(Collected data)
************

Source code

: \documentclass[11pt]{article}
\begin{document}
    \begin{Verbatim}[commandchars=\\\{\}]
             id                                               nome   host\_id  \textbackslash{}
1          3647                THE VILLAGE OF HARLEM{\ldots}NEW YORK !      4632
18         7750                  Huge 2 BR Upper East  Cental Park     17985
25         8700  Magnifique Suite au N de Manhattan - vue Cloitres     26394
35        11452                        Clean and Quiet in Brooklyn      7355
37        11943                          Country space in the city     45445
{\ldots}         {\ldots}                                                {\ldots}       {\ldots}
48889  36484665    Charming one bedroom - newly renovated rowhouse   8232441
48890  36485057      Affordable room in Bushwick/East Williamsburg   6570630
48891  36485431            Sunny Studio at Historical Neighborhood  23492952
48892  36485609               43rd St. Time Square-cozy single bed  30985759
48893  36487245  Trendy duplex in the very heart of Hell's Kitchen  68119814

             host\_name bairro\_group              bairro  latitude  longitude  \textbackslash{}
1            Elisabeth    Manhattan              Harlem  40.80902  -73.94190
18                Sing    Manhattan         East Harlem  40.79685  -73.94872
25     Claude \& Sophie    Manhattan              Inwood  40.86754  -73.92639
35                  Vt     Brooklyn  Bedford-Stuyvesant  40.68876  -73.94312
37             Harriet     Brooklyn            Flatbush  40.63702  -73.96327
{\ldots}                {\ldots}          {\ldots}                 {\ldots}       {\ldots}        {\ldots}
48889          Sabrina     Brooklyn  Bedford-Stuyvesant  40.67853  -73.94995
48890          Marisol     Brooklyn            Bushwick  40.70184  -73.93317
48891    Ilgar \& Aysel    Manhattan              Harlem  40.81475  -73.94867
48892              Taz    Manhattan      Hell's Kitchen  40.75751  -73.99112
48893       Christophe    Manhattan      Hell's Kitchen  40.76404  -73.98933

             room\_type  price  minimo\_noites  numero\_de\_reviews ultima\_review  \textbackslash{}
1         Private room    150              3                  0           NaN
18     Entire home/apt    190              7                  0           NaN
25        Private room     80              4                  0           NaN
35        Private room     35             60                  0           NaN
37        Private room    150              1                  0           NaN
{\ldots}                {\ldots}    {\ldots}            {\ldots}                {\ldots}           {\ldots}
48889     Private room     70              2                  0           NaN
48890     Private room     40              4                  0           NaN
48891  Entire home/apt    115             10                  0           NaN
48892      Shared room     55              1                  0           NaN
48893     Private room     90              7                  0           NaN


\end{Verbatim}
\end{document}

************

# EXERCISE DESCRIPTION
Show a copy of each line from the data that includes the word "Bushwick".

# COMPLETED EXERCISE
48890  36485057      Affordable room in Bushwick/East Williamsburg   6570630
48890          Marisol     Brooklyn            Bushwick  40.70184  -73.93317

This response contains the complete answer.